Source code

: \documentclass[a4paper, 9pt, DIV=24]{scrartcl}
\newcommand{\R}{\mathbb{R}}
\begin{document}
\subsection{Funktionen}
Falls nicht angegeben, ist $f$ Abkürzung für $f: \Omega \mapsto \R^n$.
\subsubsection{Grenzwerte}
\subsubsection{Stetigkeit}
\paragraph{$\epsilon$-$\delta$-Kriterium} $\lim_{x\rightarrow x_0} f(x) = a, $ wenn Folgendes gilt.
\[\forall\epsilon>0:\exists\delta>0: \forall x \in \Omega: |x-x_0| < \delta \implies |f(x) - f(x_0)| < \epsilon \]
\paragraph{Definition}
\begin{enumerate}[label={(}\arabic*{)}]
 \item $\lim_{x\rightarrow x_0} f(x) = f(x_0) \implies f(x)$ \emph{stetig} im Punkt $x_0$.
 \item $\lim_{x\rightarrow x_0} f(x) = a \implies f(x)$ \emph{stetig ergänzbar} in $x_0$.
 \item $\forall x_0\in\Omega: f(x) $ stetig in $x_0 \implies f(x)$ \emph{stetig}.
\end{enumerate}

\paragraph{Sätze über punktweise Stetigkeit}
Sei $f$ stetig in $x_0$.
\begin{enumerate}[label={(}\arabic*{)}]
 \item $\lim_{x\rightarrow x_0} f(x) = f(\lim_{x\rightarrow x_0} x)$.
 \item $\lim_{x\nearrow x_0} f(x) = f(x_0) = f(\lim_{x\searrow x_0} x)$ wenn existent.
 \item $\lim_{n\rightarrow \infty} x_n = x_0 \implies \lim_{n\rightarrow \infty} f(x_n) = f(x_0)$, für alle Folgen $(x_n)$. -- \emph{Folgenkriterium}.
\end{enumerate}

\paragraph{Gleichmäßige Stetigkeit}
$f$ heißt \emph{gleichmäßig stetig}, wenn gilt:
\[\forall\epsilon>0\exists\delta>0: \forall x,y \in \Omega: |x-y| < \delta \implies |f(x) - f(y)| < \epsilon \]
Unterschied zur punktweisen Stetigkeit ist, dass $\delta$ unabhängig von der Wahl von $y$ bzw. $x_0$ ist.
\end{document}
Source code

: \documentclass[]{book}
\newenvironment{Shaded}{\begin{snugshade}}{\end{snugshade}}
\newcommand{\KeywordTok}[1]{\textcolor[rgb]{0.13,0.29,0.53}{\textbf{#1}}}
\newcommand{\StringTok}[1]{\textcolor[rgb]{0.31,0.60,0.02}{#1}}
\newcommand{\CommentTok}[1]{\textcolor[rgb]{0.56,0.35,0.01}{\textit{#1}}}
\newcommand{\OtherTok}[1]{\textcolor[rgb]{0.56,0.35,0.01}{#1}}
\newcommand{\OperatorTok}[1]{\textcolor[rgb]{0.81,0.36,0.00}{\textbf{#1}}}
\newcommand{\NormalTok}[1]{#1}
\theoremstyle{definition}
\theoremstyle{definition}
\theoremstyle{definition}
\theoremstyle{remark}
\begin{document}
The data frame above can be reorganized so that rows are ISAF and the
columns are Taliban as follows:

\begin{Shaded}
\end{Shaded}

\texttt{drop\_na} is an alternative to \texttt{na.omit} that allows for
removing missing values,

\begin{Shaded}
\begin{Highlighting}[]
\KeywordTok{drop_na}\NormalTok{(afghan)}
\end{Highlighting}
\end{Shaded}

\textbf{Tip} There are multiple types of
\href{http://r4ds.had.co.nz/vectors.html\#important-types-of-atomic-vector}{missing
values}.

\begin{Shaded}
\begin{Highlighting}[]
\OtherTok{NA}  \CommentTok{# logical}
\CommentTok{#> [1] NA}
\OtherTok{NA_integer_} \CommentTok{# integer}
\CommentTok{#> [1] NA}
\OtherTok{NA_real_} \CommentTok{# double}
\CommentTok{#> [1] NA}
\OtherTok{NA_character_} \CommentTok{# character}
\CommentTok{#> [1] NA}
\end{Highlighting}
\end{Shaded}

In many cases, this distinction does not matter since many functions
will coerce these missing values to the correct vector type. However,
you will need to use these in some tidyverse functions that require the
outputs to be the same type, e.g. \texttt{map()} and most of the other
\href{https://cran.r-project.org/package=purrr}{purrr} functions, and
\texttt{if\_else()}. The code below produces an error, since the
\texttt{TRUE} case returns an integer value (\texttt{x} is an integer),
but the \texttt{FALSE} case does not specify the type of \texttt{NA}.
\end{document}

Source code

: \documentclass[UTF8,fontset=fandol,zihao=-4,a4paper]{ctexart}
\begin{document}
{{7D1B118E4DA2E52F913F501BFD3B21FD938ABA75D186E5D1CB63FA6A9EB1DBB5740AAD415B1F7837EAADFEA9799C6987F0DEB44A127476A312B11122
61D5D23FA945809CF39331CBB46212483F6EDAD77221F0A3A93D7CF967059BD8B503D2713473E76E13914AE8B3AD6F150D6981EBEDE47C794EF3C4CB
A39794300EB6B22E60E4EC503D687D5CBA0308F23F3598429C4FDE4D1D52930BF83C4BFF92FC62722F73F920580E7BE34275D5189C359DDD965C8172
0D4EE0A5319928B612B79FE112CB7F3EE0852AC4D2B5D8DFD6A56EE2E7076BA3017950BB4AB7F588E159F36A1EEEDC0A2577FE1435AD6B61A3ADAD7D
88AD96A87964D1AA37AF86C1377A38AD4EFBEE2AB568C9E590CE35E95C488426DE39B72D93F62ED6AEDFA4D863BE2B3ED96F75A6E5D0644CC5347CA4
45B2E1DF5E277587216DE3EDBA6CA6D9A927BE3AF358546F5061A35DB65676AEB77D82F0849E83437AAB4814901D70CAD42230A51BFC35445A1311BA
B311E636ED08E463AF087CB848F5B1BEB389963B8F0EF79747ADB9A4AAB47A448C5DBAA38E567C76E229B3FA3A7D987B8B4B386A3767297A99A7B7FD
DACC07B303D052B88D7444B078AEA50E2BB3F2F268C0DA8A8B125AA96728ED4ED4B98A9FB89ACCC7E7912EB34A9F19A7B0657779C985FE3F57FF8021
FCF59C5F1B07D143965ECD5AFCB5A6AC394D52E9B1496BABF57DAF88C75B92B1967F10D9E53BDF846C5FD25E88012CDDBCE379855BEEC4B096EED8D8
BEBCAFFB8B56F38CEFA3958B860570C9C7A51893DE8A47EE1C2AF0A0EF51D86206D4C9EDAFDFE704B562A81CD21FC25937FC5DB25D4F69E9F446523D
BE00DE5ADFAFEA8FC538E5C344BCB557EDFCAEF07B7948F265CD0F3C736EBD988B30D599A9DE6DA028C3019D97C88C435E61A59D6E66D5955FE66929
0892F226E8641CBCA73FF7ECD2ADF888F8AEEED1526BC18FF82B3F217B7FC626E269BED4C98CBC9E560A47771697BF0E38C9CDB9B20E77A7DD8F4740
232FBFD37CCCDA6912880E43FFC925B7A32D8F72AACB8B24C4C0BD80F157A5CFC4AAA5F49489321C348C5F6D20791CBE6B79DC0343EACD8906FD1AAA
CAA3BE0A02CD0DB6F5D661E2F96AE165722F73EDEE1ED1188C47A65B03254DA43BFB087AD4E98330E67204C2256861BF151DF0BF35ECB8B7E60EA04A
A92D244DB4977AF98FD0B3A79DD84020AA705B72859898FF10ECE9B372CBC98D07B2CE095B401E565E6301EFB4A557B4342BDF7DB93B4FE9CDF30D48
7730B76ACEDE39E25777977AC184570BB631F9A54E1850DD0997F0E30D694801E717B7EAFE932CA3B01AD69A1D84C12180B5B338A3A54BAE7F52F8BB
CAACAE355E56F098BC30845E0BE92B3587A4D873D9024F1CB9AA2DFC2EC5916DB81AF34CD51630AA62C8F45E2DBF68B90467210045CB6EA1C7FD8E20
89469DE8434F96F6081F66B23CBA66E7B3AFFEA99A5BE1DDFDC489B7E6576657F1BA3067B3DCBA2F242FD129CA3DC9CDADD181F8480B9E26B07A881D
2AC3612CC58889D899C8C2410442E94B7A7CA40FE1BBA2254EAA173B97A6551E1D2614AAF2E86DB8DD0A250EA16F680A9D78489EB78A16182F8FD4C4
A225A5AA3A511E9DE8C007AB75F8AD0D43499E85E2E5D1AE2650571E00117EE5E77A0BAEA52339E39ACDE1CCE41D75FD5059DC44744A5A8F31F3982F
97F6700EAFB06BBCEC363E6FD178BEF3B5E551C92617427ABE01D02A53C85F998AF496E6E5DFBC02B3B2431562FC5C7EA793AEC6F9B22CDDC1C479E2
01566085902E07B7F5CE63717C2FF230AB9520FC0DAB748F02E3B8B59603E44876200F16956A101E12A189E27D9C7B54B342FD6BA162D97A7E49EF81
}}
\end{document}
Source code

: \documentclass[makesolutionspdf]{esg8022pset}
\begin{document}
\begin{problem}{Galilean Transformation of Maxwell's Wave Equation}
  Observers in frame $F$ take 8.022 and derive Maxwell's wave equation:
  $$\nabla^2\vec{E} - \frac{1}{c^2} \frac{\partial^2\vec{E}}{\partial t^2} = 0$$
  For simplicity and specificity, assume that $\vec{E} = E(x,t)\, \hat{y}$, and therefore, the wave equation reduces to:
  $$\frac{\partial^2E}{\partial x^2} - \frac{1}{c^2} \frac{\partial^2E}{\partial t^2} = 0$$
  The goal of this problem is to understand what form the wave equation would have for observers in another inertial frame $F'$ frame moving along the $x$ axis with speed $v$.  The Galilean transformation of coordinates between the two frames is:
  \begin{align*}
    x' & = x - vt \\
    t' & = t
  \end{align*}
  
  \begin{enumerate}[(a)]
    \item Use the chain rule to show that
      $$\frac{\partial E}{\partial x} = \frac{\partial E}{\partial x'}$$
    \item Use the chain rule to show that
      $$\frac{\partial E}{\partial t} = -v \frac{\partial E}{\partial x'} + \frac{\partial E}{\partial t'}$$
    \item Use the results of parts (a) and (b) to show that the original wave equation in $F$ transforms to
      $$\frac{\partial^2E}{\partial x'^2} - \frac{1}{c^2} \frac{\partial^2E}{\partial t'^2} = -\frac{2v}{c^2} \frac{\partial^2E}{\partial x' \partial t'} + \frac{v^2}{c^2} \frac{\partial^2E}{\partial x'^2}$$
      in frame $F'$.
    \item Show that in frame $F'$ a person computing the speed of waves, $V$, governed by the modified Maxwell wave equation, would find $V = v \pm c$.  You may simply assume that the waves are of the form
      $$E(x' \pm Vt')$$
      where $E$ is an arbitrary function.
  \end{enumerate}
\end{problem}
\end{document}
================================
- _GOAL OF THE EXERCISE_: Wherever the string "forall" shows up in the material, copy the line that holds it.

- _RESULT BELOW_:
\[\forall\epsilon>0:\exists\delta>0: \forall x \in \Omega: |x-x_0| < \delta \implies |f(x) - f(x_0)| < \epsilon \]
 \item $\forall x_0\in\Omega: f(x) $ stetig in $x_0 \implies f(x)$ \emph{stetig}.
\[\forall\epsilon>0\exists\delta>0: \forall x,y \in \Omega: |x-y| < \delta \implies |f(x) - f(y)| < \epsilon \]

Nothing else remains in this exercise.